- _WHAT YOU WILL DO_
Please set down, word for word, each line from the one containing "spelling corrections found" through the final line of the records below, both included, and nothing else.

§

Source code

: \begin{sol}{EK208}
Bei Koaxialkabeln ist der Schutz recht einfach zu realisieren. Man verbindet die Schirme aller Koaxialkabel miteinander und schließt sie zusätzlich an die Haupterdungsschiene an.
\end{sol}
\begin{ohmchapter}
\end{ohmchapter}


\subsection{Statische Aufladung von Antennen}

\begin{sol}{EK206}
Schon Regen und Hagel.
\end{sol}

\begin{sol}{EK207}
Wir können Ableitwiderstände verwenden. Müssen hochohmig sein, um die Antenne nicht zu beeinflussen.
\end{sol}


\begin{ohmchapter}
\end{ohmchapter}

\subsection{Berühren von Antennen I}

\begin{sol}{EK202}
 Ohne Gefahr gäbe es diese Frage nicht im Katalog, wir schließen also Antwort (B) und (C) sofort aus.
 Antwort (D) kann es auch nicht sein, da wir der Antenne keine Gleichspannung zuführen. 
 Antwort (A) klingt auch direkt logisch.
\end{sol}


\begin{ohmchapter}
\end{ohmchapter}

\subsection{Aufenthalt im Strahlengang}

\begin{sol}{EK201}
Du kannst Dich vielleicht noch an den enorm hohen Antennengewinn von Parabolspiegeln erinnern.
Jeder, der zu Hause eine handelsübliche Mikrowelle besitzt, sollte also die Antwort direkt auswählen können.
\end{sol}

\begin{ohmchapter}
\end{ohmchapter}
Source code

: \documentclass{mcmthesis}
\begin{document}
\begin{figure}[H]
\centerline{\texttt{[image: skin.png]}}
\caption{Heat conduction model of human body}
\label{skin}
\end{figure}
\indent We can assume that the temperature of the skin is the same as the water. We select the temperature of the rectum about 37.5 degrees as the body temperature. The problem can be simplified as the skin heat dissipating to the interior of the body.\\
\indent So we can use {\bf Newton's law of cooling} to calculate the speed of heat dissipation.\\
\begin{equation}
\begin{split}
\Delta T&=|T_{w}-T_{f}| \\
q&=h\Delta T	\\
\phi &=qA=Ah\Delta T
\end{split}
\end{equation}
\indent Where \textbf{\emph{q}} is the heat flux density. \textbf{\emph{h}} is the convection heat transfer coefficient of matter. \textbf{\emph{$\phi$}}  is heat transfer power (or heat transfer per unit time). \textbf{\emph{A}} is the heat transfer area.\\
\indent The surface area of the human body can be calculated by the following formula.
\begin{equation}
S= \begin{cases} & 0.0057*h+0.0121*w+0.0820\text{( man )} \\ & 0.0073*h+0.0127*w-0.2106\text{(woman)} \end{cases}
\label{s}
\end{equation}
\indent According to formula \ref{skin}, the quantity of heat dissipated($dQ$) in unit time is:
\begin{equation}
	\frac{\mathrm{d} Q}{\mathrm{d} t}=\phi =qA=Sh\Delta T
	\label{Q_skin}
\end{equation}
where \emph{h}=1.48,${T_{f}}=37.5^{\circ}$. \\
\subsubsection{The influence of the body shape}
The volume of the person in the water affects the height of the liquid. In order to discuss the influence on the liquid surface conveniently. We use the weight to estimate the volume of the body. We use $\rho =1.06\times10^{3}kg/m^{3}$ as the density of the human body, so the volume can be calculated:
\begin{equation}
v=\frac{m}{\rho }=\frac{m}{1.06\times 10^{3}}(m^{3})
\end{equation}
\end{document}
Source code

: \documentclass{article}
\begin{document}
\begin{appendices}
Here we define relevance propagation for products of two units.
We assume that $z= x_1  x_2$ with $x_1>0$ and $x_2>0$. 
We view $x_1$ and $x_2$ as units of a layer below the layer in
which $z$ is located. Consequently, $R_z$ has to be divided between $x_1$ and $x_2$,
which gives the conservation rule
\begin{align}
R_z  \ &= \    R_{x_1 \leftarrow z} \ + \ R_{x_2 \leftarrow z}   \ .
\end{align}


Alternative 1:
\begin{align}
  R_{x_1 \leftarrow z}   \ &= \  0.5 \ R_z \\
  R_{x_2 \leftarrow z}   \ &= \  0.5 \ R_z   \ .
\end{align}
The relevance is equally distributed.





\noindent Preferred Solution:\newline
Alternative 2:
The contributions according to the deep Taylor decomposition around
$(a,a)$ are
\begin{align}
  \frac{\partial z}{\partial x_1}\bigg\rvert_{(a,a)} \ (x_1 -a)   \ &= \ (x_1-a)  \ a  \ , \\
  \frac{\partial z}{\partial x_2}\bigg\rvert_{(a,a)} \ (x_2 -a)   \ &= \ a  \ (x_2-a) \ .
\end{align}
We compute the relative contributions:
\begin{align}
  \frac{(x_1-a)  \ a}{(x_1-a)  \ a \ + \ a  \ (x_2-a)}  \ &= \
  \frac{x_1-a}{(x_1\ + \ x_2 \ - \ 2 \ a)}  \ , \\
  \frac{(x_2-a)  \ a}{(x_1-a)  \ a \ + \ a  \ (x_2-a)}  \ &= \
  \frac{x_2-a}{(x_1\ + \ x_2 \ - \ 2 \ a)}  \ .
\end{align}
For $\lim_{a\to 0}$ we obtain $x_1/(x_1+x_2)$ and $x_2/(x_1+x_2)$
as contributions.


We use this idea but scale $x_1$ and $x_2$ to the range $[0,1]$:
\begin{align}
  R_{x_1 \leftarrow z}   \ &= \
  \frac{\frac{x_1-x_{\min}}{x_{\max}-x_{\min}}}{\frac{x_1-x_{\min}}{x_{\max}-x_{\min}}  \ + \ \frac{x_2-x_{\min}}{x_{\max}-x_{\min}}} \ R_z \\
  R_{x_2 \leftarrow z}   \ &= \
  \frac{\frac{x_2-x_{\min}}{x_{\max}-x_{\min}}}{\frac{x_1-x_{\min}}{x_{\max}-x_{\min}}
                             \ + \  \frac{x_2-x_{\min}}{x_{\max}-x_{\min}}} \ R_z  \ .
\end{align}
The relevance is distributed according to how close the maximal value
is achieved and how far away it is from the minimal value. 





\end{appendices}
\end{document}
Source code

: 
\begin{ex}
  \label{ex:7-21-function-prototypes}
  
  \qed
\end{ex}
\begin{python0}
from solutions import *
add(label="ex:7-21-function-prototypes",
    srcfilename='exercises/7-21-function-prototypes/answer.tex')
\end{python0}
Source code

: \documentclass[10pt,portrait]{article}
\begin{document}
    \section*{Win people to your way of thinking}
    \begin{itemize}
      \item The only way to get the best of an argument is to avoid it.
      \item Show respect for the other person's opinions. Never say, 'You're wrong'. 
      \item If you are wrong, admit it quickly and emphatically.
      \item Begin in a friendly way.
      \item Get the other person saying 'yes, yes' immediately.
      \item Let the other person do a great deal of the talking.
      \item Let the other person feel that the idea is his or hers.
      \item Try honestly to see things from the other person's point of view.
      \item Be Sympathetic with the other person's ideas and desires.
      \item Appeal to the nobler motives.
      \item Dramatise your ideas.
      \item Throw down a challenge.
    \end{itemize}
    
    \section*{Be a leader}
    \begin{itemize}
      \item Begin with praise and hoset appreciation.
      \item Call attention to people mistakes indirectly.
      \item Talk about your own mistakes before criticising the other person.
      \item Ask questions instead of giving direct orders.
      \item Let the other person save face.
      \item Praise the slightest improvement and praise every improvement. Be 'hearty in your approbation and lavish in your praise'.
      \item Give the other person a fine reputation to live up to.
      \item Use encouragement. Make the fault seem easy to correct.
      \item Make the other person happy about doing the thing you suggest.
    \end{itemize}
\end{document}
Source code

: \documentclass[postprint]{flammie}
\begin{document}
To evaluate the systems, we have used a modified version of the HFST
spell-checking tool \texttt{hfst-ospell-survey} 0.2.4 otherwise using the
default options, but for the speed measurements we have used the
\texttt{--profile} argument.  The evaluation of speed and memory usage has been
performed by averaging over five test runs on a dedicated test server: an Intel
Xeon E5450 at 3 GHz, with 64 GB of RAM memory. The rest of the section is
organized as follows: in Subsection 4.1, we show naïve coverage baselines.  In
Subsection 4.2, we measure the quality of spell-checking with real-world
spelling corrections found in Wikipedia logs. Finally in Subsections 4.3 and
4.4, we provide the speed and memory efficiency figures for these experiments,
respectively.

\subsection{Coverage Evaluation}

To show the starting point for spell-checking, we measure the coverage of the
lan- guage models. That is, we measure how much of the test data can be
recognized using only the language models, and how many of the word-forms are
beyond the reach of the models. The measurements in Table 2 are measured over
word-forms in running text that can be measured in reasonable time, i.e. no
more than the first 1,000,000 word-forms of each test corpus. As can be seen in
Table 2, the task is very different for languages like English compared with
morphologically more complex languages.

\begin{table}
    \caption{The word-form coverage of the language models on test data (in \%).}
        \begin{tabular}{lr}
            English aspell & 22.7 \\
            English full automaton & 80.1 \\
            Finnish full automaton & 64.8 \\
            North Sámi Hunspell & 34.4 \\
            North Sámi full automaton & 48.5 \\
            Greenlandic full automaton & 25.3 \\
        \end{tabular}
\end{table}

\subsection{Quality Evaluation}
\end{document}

§

- _RESULT_
spelling corrections found in Wikipedia logs. Finally in Subsections 4.3 and
4.4, we provide the speed and memory efficiency figures for these experiments,
respectively.

\subsection{Coverage Evaluation}

To show the starting point for spell-checking, we measure the coverage of the
lan- guage models. That is, we measure how much of the test data can be
recognized using only the language models, and how many of the word-forms are
beyond the reach of the models. The measurements in Table 2 are measured over
word-forms in running text that can be measured in reasonable time, i.e. no
more than the first 1,000,000 word-forms of each test corpus. As can be seen in
Table 2, the task is very different for languages like English compared with
morphologically more complex languages.

\begin{table}
    \caption{The word-form coverage of the language models on test data (in \%).}
        \begin{tabular}{lr}
            English aspell & 22.7 \\
            English full automaton & 80.1 \\
            Finnish full automaton & 64.8 \\
            North Sámi Hunspell & 34.4 \\
            North Sámi full automaton & 48.5 \\
            Greenlandic full automaton & 25.3 \\
        \end{tabular}
\end{table}

\subsection{Quality Evaluation}
\end{document}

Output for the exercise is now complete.